TASK PROMPT »
Word for word, restate the records from their first line through the line with "Se você nunca", both ends included; omit each picture.

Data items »
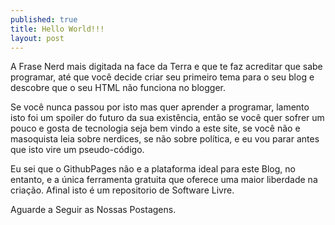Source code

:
 ```yaml
---
published: true
title: Hello World!!!
layout: post
---
```

A Frase Nerd mais digitada na face da Terra e que te faz acreditar que sabe programar, até que você decide criar seu primeiro tema para o seu blog e descobre que o seu HTML não funciona no blogger.

Se você nunca passou por isto mas quer aprender a programar, lamento isto foi um spoiler do futuro da sua existência, então se você quer sofrer um pouco e gosta de tecnologia seja bem vindo a este site, se você não e masoquista leia sobre nerdices, se não sobre política, e eu vou parar antes que isto vire um pseudo-código.

Eu sei que o GithubPages não e a plataforma ideal para este Blog, no entanto, e a única ferramenta gratuita que oferece uma maior liberdade na criação. Afinal isto é um repositorio de Software Livre.

Aguarde a Seguir as Nossas Postagens.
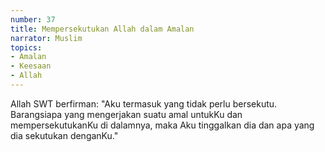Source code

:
 ```yaml
---
number: 37
title: Mempersekutukan Allah dalam Amalan
narrator: Muslim
topics:
- Amalan
- Keesaan
- Allah
---
```


Allah SWT berfirman: "Aku termasuk yang tidak perlu bersekutu. Barangsiapa yang mengerjakan suatu amal untukKu dan mempersekutukanKu di dalamnya, maka Aku tinggalkan dia dan apa yang dia sekutukan denganKu."
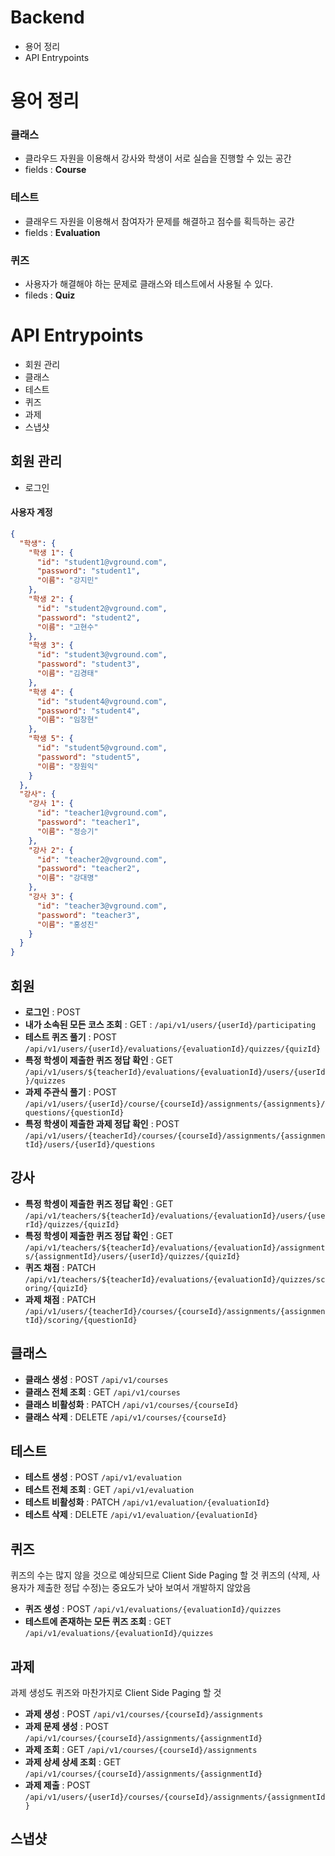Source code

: # Backend

- 용어 정리
- API Entrypoints

# 용어 정리

### 클래스

- 클라우드 자원을 이용해서 강사와 학생이 서로 실습을 진행할 수 있는 공간
- fields : **Course**

### 테스트

- 클래우드 자원을 이용해서 참여자가 문제를 해결하고 점수를 획득하는 공간
- fields : **Evaluation**

### 퀴즈

- 사용자가 해결해야 하는 문제로 클래스와 테스트에서 사용될 수 있다.
- fileds : **Quiz**

# API Entrypoints

- 회원 관리
- 클래스
- 테스트
- 퀴즈
- 과제
- 스냅샷

## 회원 관리

- 로그인

#### **사용자 계정**

```json
{
  "학생": {
    "학생 1": {
      "id": "student1@vground.com",
      "password": "student1",
      "이름": "강지민"
    },
    "학생 2": {
      "id": "student2@vground.com",
      "password": "student2",
      "이름": "고현수"
    },
    "학생 3": {
      "id": "student3@vground.com",
      "password": "student3",
      "이름": "김경태"
    },
    "학생 4": {
      "id": "student4@vground.com",
      "password": "student4",
      "이름": "임창현"
    },
    "학생 5": {
      "id": "student5@vground.com",
      "password": "student5",
      "이름": "장원익"
    }
  },
  "강사": {
    "강사 1": {
      "id": "teacher1@vground.com",
      "password": "teacher1",
      "이름": "정승기"
    },
    "강사 2": {
      "id": "teacher2@vground.com",
      "password": "teacher2",
      "이름": "강대명"
    },
    "강사 3": {
      "id": "teacher3@vground.com",
      "password": "teacher3",
      "이름": "홍성진"
    }
  }
}
```

## 회원

- **로그인** : POST
- **내가 소속된 모든 코스 조회** : GET : `/api/v1/users/{userId}/participating`
- **테스트 퀴즈 풀기** : POST `/api/v1/users/{userId}/evaluations/{evaluationId}/quizzes/{quizId}`
- **특정 학셍이 제출한 퀴즈 정답 확인** : GET `/api/v1/users/${teacherId}/evaluations/{evaluationId}/users/{userId}/quizzes`
- **과제 주관식 풀기** : POST `/api/v1/users/{userId}/course/{courseId}/assignments/{assignments}/questions/{questionId}`
- **특정 학생이 제출한 과제 정답 확인** : POST `/api/v1/users/{teacherId}/courses/{courseId}/assignments/{assignmentId}/users/{userId}/questions`

## 강사

- **특정 학셍이 제출한 퀴즈 정답 확인** : GET `/api/v1/teachers/${teacherId}/evaluations/{evaluationId}/users/{userId}/quizzes/{quizId}`
- **특정 학셍이 제출한 퀴즈 정답 확인** : GET `/api/v1/teachers/${teacherId}/evaluations/{evaluationId}/assignments/{assignmentId}/users/{userId}/quizzes/{quizId}`
- **퀴즈 채점** : PATCH `/api/v1/teachers/${teacherId}/evaluations/{evaluationId}/quizzes/scoring/{quizId}`
- **과제 채점** : PATCH `/api/v1/users/{teacherId}/courses/{courseId}/assignments/{assignmentId}/scoring/{questionId}`

## 클래스

- **클래스 생성** : POST `/api/v1/courses`
- **클래스 전체 조회** : GET `/api/v1/courses`
- **클래스 비활성화** : PATCH `/api/v1/courses/{courseId}`
- **클래스 삭제** : DELETE `/api/v1/courses/{courseId}`

## 테스트

- **테스트 생성** : POST `/api/v1/evaluation`
- **테스트 전체 조회** : GET `/api/v1/evaluation`
- **테스트 비활성화** : PATCH `/api/v1/evaluation/{evaluationId}`
- **테스트 삭제** : DELETE `/api/v1/evaluation/{evaluationId}`

## 퀴즈

퀴즈의 수는 많지 않을 것으로 예상되므로 Client Side Paging 할 것
퀴즈의 (삭제, 사용자가 제출한 정답 수정)는 중요도가 낮아 보여서 개발하지 않았음

- **퀴즈 생성** : POST `/api/v1/evaluations/{evaluationId}/quizzes`
- **테스트에 존재하는 모든 퀴즈 조회** : GET `/api/v1/evaluations/{evaluationId}/quizzes`

## 과제

과제 생성도 퀴즈와 마찬가지로 Client Side Paging 할 것

- **과제 생성** : POST `/api/v1/courses/{courseId}/assignments`
- **과제 문제 생성** : POST `/api/v1/courses/{courseId}/assignments/{assignmentId}`
- **과제 조회** : GET `/api/v1/courses/{courseId}/assignments`
- **과제 상세 상세 조회** : GET `/api/v1/courses/{courseId}/assignments/{assignmentId}`
- **과제 제출** : POST `/api/v1/users/{userId}/courses/{courseId}/assignments/{assignmentId}`

## 스냅샷
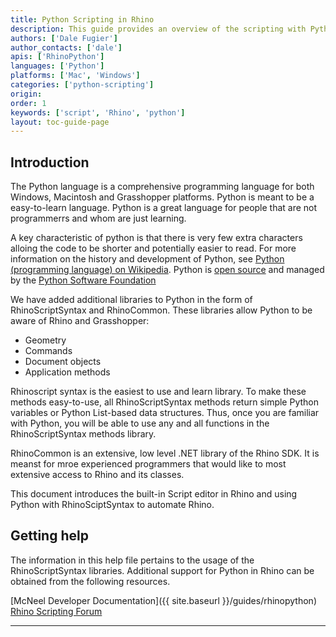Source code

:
 ```yaml
---
title: Python Scripting in Rhino
description: This guide provides an overview of the scripting with Python in Rhino.
authors: ['Dale Fugier']
author_contacts: ['dale']
apis: ['RhinoPython']
languages: ['Python']
platforms: ['Mac', 'Windows']
categories: ['python-scripting']
origin:
order: 1
keywords: ['script', 'Rhino', 'python']
layout: toc-guide-page
---
```


## Introduction

The Python language is a comprehensive programming language for both Windows, Macintosh and Grasshopper platforms. Python is meant to be a easy-to-learn language. Python is a great language for people that are not programmerrs and whom are just learning.

A key characteristic of python is that there is very few extra characters alloing the code to be shorter and potentially easier to read.  For more information on the history and development of Python, see [Python (programming language) on Wikipedia](https://en.wikipedia.org/wiki/Python_(programming_language)). Python is [open source](https://opensource.com/resources/what-open-source) and managed by the [Python Software Foundation](https://www.python.org/psf/)

We have added additional libraries to Python in the form of RhinoScriptSyntax and RhinoCommon. These libraries allow Python to be aware of Rhino and Grasshopper:

* Geometry
* Commands
* Document objects
* Application methods

Rhinoscript syntax is the easiest to use and learn library. To make these methods easy-to-use, all RhinoScriptSyntax methods return simple Python variables or Python List-based data structures. Thus, once you are familiar with Python, you will be able to use any and all functions in the RhinoScriptSyntax methods library.

RhinoCommon is an extensive, low level .NET library of the Rhino SDK. It is meanst for mroe experienced programmers that would like to most extensive access to Rhino and its classes.

This document introduces the built-in Script editor in Rhino and using Python with RhinoSciptSyntax to automate Rhino.

## Getting help

The information in this help file pertains to the usage of the RhinoScriptSyntax libraries. Additional support for Python in Rhino can be obtained from the following resources.

[McNeel Developer Documentation]({{ site.baseurl }}/guides/rhinopython)
[Rhino Scripting Forum](https://discourse.mcneel.com/c/scripting)

---

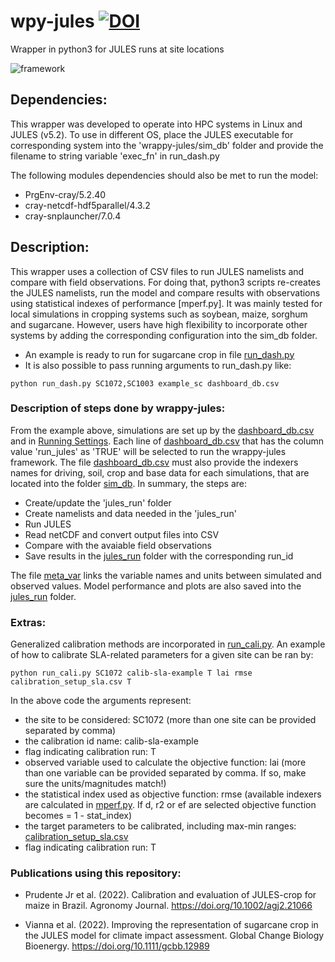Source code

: # wpy-jules [![DOI](https://zenodo.org/badge/513048223.svg)](https://zenodo.org/badge/latestdoi/513048223)
Wrapper in python3 for JULES runs at site locations 

![framework](https://github.com/Murilodsv/wrappy-jules/blob/main/framework.png)

## Dependencies:

This wrapper was developed to operate into HPC systems in Linux and JULES (v5.2). To use in different OS, place the JULES executable for corresponding system into the 'wrappy-jules/sim_db' folder and provide the filename to string variable 'exec_fn' in run_dash.py

The following modules dependencies should also be met to run the model:

- PrgEnv-cray/5.2.40
- cray-netcdf-hdf5parallel/4.3.2
- cray-snplauncher/7.0.4

## Description:
This wrapper uses a collection of CSV files to run JULES namelists and compare with field observations. For doing that, python3 scripts re-creates the JULES namelists, run the model and compare results with observations using statistical indexes of performance [mperf.py]. 
It was mainly tested for local simulations in cropping systems such as soybean, maize, sorghum and sugarcane. However, users have high flexibility to incorporate other systems by adding the corresponding configuration into the sim_db folder.

- An example is ready to run for sugarcane crop in file [run_dash.py](https://github.com/Murilodsv/wrappy-jules/blob/main/run_dash.py)
- It is also possible to pass running arguments to run_dash.py like:

```
python run_dash.py SC1072,SC1003 example_sc dashboard_db.csv
```

### Description of steps done by wrappy-jules:
From the example above, simulations are set up by the [dashboard_db.csv](https://github.com/Murilodsv/wrappy-jules/blob/main/dashboard_db.csv) and in [Running Settings](https://github.com/Murilodsv/wrappy-jules/blob/277df71f1aa16bac6ed20ea0e596daff8624c0e6/run_dash.py#L18-L39). Each line of [dashboard_db.csv](https://github.com/Murilodsv/wrappy-jules/blob/main/dashboard_db.csv) that has the column value 'run_jules' as 'TRUE' will be selected to run the wrappy-jules framework. The file [dashboard_db.csv](https://github.com/Murilodsv/wrappy-jules/blob/main/dashboard_db.csv) must also provide the indexers names for driving, soil, crop and base data for each simulations, that are located into the folder [sim_db](https://github.com/Murilodsv/wrappy-jules/tree/main/sim_db). In summary, the steps are:
- Create/update the 'jules_run' folder
- Create namelists and data needed in the 'jules_run'
- Run JULES
- Read netCDF and convert output files into CSV
- Compare with the avaiable field observations
- Save results in the [jules_run](https://github.com/Murilodsv/wrappy-jules/tree/main/jules_run) folder with the corresponding run_id

The file [meta_var](https://github.com/Murilodsv/wrappy-jules/blob/main/meta_var.csv) links the variable names and units between simulated and observed values. Model performance and plots are also saved into the [jules_run](https://github.com/Murilodsv/wrappy-jules/tree/main/jules_run) folder.

### Extras:

Generalized calibration methods are incorporated in [run_cali.py](https://github.com/Murilodsv/wrappy-jules/blob/main/run_cali.py). An example of how to calibrate SLA-related parameters for a given site can be ran by:

```
python run_cali.py SC1072 calib-sla-example T lai rmse calibration_setup_sla.csv T
```

In the above code the arguments represent:
- the site to be considered: SC1072 (more than one site can be provided separated by comma)
- the calibration id name: calib-sla-example
- flag indicating calibration run: T
- observed variable used to calculate the objective function: lai (more than one variable can be provided separated by comma. If so, make sure the units/magnitudes match!)
- the statistical index used as objective function: rmse (available indexers are calculated in [mperf.py](https://github.com/Murilodsv/wrappy-jules/blob/main/get_model_perf/mperf.py). If d, r2 or ef are selected objective function becomes = 1 - stat_index)
- the target parameters to be calibrated, including max-min ranges: [calibration_setup_sla.csv](https://github.com/Murilodsv/wrappy-jules/blob/main/calibration_setup_sla.csv)
- flag indicating calibration run: T

### Publications using this repository:

- Prudente Jr et al. (2022). Calibration and evaluation of JULES-crop for maize in Brazil. Agronomy Journal. https://doi.org/10.1002/agj2.21066

- Vianna et al. (2022). Improving the representation of sugarcane crop in the JULES model for climate impact assessment. Global Change Biology Bioenergy. https://doi.org/10.1111/gcbb.12989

ANSWER TO THE EXERCISE »
Source code

:
 ```yaml
---
published: true
title: Hello World!!!
layout: post
---
```

A Frase Nerd mais digitada na face da Terra e que te faz acreditar que sabe programar, até que você decide criar seu primeiro tema para o seu blog e descobre que o seu HTML não funciona no blogger.

Se você nunca passou por isto mas quer aprender a programar, lamento isto foi um spoiler do futuro da sua existência, então se você quer sofrer um pouco e gosta de tecnologia seja bem vindo a este site, se você não e masoquista leia sobre nerdices, se não sobre política, e eu vou parar antes que isto vire um pseudo-código.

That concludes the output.